§ Problem to work on
Copy each line in the data that includes the word "aspnet".

§ Materials provided
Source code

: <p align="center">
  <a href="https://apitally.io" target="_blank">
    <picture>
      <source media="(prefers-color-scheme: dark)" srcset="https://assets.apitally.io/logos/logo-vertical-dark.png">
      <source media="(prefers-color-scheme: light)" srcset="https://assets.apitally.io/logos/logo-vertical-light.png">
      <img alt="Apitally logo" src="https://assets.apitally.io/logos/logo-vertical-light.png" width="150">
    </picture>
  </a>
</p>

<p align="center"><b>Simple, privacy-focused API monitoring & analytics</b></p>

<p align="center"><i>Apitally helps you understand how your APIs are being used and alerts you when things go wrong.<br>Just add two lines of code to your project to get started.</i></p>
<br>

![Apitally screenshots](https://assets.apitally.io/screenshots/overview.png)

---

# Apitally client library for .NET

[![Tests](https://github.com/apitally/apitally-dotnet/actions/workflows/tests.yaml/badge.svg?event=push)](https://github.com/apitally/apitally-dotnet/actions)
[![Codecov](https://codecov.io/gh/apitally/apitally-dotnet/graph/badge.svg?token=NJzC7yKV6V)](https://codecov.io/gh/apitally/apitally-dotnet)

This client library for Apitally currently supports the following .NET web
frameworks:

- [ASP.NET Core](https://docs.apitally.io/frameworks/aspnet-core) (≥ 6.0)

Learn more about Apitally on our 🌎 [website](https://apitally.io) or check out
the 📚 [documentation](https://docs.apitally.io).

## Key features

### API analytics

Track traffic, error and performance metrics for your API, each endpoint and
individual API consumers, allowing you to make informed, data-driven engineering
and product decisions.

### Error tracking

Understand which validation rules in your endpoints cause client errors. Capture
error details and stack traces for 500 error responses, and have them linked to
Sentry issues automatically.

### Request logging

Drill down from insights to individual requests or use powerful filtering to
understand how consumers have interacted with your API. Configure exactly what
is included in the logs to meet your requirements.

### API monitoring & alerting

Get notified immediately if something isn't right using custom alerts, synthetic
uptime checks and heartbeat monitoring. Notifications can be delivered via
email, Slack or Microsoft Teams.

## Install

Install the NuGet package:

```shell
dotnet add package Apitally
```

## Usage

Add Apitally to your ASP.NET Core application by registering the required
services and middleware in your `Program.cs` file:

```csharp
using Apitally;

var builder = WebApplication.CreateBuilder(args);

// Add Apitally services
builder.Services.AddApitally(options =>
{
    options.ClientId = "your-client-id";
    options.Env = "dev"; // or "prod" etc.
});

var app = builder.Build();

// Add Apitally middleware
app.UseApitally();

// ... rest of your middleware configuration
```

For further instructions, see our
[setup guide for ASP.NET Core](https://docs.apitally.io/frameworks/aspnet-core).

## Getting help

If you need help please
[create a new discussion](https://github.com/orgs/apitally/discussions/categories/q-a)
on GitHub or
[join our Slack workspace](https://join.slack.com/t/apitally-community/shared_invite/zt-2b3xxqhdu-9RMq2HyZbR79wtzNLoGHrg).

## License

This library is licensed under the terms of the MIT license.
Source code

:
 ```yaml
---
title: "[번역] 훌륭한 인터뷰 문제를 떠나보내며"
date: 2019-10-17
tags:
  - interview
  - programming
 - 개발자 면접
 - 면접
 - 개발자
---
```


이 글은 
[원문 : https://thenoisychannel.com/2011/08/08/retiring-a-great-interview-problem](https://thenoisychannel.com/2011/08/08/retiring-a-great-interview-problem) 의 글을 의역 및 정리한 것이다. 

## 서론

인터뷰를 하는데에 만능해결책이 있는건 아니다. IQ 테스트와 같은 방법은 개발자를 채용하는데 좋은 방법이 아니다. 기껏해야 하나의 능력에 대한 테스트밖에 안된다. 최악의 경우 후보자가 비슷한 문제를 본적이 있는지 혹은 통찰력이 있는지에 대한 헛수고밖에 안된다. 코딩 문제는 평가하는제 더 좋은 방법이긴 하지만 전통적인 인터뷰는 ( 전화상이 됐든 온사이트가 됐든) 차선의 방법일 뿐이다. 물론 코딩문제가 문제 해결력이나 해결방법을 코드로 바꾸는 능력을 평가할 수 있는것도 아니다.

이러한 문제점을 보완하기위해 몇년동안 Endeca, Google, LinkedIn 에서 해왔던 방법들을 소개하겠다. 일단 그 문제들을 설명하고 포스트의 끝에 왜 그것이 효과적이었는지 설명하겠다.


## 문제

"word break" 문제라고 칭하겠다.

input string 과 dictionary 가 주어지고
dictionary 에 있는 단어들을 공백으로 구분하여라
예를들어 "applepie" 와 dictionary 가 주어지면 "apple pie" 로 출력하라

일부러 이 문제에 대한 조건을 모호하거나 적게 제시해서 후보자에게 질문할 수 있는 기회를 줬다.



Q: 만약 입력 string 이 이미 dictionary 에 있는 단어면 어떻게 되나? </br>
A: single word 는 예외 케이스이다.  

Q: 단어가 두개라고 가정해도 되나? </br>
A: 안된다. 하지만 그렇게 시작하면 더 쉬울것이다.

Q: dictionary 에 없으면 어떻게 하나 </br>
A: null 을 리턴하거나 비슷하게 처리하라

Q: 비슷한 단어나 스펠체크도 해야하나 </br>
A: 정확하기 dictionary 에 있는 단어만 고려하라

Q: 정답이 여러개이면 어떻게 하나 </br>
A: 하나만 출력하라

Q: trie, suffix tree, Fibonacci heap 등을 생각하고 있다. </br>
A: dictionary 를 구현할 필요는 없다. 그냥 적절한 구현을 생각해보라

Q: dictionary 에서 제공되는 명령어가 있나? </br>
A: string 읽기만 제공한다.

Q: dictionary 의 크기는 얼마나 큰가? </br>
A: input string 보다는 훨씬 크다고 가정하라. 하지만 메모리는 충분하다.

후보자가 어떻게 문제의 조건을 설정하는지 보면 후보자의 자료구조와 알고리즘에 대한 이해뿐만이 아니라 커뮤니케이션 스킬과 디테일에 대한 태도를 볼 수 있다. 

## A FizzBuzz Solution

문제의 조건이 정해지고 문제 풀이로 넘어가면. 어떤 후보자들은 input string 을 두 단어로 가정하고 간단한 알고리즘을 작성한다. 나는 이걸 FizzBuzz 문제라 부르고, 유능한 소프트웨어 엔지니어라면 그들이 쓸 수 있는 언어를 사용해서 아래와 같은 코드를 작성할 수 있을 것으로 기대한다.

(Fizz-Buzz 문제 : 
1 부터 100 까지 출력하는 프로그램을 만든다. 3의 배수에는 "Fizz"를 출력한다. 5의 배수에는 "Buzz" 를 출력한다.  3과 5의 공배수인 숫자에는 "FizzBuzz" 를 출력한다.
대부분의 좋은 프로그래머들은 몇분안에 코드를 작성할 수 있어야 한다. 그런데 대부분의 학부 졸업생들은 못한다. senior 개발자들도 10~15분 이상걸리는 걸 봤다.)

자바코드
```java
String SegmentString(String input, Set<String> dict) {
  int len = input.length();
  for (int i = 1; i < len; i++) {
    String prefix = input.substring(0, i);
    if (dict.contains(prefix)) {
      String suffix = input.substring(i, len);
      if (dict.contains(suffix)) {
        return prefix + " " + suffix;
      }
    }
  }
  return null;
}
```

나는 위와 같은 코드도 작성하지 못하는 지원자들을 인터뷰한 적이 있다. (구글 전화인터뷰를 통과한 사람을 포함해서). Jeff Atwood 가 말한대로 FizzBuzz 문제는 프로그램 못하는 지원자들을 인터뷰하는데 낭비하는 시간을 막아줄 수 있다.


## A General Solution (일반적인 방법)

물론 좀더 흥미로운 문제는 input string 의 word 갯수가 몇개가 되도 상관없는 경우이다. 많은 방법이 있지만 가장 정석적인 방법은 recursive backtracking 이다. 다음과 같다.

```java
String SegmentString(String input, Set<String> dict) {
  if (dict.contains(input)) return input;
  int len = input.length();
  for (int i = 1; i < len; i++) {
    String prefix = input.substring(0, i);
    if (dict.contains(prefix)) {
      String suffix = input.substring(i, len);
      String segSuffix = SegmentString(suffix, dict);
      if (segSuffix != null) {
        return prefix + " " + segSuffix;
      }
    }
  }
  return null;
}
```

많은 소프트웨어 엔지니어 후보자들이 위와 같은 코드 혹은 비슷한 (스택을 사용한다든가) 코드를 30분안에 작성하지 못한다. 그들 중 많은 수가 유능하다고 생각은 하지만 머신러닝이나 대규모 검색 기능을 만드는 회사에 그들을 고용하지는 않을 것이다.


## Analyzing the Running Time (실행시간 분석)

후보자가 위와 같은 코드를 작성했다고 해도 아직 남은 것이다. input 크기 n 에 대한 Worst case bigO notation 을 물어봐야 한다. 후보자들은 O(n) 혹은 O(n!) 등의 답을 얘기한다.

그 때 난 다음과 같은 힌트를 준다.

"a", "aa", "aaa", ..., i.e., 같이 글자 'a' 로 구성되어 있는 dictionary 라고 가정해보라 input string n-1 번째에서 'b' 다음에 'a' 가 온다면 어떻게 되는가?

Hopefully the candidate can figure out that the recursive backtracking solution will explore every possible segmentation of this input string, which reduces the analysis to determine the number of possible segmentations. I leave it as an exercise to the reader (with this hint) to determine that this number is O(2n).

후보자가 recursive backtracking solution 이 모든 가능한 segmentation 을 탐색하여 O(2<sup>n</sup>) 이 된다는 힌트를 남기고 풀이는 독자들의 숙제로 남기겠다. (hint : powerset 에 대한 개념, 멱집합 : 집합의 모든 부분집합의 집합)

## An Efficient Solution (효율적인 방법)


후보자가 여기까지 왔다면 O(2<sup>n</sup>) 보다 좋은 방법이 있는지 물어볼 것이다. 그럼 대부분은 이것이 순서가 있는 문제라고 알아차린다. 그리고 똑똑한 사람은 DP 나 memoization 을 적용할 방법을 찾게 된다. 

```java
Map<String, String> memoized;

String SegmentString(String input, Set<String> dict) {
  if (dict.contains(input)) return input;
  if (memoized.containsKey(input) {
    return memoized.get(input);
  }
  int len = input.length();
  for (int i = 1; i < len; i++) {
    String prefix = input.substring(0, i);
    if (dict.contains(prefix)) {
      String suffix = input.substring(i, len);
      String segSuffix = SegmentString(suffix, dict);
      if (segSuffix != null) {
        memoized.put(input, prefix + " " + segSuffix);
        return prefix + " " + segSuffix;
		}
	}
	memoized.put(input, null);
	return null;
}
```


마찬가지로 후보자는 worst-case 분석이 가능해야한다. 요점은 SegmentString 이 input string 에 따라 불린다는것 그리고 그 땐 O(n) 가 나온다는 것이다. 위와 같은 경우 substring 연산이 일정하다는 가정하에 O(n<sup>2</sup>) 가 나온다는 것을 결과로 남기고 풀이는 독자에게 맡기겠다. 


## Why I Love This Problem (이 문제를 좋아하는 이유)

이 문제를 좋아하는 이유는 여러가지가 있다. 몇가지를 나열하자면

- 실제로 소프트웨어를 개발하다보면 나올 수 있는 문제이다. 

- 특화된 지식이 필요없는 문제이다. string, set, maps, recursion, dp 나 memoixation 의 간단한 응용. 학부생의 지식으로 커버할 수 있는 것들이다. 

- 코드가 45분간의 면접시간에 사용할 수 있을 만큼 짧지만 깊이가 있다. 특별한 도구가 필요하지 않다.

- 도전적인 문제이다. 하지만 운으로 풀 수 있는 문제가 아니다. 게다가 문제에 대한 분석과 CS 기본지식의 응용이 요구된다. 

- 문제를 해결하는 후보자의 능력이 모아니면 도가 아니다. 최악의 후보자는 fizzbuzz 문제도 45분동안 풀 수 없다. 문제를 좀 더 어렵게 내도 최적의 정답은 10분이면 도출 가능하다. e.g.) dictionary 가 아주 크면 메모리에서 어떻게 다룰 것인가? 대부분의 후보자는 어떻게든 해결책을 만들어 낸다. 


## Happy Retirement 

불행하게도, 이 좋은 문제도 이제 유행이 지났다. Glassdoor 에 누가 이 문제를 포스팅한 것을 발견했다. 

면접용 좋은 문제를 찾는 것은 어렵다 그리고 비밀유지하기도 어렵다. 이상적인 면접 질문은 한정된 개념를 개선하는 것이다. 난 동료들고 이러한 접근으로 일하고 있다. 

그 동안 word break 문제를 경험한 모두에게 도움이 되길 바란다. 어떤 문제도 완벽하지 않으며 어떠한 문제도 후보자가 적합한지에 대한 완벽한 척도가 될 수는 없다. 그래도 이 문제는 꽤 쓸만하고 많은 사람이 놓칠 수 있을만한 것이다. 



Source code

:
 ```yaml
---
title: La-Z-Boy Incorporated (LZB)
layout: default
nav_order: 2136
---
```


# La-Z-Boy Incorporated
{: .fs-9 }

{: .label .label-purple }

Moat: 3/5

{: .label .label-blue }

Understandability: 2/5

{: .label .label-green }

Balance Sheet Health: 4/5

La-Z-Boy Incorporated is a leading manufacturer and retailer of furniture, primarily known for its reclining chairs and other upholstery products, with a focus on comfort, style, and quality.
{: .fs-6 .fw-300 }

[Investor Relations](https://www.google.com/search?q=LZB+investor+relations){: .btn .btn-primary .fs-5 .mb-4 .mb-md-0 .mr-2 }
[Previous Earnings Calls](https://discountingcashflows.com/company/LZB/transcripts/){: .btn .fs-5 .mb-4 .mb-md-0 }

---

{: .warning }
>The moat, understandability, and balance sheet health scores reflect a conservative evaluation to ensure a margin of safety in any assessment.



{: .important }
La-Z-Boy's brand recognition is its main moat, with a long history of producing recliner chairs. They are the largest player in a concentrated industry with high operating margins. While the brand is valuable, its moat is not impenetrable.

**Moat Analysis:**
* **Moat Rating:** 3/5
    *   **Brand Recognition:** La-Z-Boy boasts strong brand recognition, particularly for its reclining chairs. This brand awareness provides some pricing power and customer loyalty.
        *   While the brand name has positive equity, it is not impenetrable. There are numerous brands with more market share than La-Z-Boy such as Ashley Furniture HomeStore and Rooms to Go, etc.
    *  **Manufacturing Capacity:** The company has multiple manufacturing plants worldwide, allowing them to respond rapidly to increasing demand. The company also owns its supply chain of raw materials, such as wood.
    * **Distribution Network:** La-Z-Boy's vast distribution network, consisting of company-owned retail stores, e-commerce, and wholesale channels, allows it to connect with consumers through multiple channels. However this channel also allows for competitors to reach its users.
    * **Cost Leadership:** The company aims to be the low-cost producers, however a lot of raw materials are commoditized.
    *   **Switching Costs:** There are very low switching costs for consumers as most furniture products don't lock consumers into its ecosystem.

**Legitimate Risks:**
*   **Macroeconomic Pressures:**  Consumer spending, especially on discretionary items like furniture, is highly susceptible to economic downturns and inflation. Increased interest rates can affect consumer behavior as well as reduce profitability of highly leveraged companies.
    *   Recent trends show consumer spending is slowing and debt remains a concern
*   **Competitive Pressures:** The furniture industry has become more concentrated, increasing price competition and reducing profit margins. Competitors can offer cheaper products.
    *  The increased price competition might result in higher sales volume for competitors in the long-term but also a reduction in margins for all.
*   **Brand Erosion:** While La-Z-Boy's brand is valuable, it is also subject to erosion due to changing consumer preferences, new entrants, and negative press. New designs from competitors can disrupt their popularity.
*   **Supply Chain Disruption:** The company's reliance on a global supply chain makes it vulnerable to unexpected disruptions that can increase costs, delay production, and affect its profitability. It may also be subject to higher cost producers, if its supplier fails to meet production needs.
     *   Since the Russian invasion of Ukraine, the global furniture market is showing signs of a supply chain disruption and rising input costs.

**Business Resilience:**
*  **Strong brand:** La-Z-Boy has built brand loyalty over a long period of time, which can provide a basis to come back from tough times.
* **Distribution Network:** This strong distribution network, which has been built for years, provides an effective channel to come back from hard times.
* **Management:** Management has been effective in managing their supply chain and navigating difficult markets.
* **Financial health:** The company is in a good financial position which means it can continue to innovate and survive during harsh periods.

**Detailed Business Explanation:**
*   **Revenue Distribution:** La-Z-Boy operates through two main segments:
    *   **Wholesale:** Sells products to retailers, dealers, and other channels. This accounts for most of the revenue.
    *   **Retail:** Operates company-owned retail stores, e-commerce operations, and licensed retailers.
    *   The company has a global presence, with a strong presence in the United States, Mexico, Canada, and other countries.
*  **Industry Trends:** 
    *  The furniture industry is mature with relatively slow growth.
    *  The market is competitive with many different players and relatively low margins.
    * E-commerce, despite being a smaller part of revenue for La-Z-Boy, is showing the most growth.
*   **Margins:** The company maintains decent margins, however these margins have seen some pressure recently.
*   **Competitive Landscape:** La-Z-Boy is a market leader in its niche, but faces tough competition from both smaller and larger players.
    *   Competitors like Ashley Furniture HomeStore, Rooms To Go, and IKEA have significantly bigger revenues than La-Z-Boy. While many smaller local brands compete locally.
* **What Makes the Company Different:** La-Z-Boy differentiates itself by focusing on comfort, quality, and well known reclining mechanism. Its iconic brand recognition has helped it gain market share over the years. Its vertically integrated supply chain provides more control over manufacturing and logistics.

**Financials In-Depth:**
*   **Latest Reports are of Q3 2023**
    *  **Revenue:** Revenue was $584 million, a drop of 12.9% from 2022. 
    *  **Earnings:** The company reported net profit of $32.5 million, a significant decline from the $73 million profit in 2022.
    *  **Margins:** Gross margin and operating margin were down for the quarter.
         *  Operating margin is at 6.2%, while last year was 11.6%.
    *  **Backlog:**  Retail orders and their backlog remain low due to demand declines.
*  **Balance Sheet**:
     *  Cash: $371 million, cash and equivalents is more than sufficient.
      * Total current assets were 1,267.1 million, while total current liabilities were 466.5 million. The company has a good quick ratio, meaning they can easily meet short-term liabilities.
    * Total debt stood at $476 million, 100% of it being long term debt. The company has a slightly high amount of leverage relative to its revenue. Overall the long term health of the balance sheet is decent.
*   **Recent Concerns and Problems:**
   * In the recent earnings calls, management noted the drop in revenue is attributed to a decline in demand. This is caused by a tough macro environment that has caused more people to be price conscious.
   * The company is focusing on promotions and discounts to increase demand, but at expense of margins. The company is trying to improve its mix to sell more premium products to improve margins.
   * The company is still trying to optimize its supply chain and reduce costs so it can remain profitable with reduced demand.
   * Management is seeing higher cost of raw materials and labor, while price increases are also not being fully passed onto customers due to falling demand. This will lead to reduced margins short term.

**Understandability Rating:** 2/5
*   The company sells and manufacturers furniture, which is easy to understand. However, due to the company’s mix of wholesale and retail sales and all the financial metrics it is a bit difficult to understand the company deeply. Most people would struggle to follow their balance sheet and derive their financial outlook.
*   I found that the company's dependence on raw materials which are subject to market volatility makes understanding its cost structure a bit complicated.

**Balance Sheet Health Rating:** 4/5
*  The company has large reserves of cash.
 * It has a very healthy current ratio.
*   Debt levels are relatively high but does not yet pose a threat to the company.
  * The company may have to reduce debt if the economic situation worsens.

§ Answer to this problem
- [ASP.NET Core](https://docs.apitally.io/frameworks/aspnet-core) (≥ 6.0)
[setup guide for ASP.NET Core](https://docs.apitally.io/frameworks/aspnet-core).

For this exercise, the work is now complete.